WHAT YOU WILL DO: Your output should be one number, which is how many lines in the material contain "general".
##############################
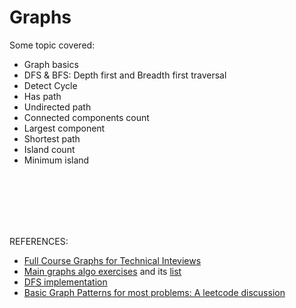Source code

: # Graphs
Some topic covered:

- Graph basics
- DFS & BFS: Depth first and Breadth first traversal
- Detect Cycle
- Has path
- Undirected path
- Connected components count
- Largest component
- Shortest path
- Island count
- Minimum island





</br>
</br>
</br>
</br>
</br>

REFERENCES:

- [Full Course Graphs for Technical Inteviews](https://www.youtube.com/watch?v=tWVWeAqZ0WU&t=694s)
- [Main graphs algo exercises](https://leetcode.com/discuss/general-discussion/655708/Graph-For-Beginners-Problems-or-Pattern-or-Sample-Solutions) and its [list](https://leetcode.com/discuss/interview-question/753236/List-of-graph-algorithms-for-coding-interview)
- [DFS implementation](https://favtutor.com/blogs/depth-first-search-java)
- [Basic Graph Patterns for most problems: A leetcode discussion](https://leetcode.com/discuss/general-discussion/655708/Graph-For-Beginners-Problems-or-Pattern-or-Sample-Solutions)

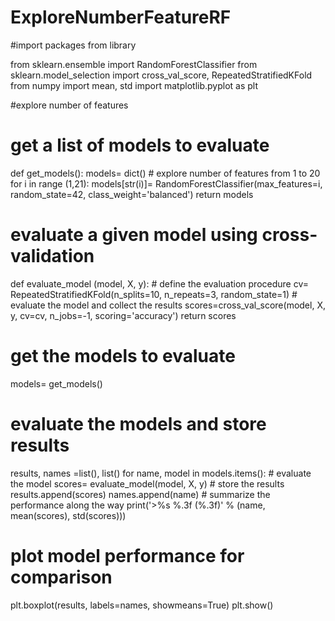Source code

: # ExploreNumberFeatureRF
#import packages from library

from sklearn.ensemble import RandomForestClassifier
from sklearn.model_selection import cross_val_score, RepeatedStratifiedKFold
from numpy import mean, std
import matplotlib.pyplot as plt

#explore number of features 
# get a list of models to evaluate
def get_models():
    models= dict()
     # explore number of features from 1 to 20
    for i in range (1,21):
        models[str(i)]= RandomForestClassifier(max_features=i, random_state=42, class_weight='balanced')
    return models

# evaluate a given model using cross-validation
def evaluate_model (model, X, y):
    # define the evaluation procedure
    cv= RepeatedStratifiedKFold(n_splits=10, n_repeats=3, random_state=1)
    # evaluate the model and collect the results
    scores=cross_val_score(model, X, y, cv=cv, n_jobs=-1, scoring='accuracy')
    return scores

# get the models to evaluate
models= get_models()
# evaluate the models and store results
results, names =list(), list()
for name, model in models.items():
    # evaluate the model
    scores= evaluate_model(model, X, y)
    # store the results
    results.append(scores)
    names.append(name)
     # summarize the performance along the way
    print('>%s %.3f (%.3f)' % (name, mean(scores), std(scores)))
# plot model performance for comparison
plt.boxplot(results, labels=names, showmeans=True)
plt.show()

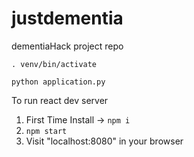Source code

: # justdementia
dementiaHack project repo

`. venv/bin/activate`

`python application.py`


To run react dev server

1. First Time Install -> `npm i`
2. `npm start`
3. Visit "localhost:8080" in your browser
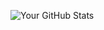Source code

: ![Your GitHub Stats](https://github-readme-stats.vercel.app/api?username=mhasanid&show_icons=true&theme=radical)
##############################
ANSWER AREA: 2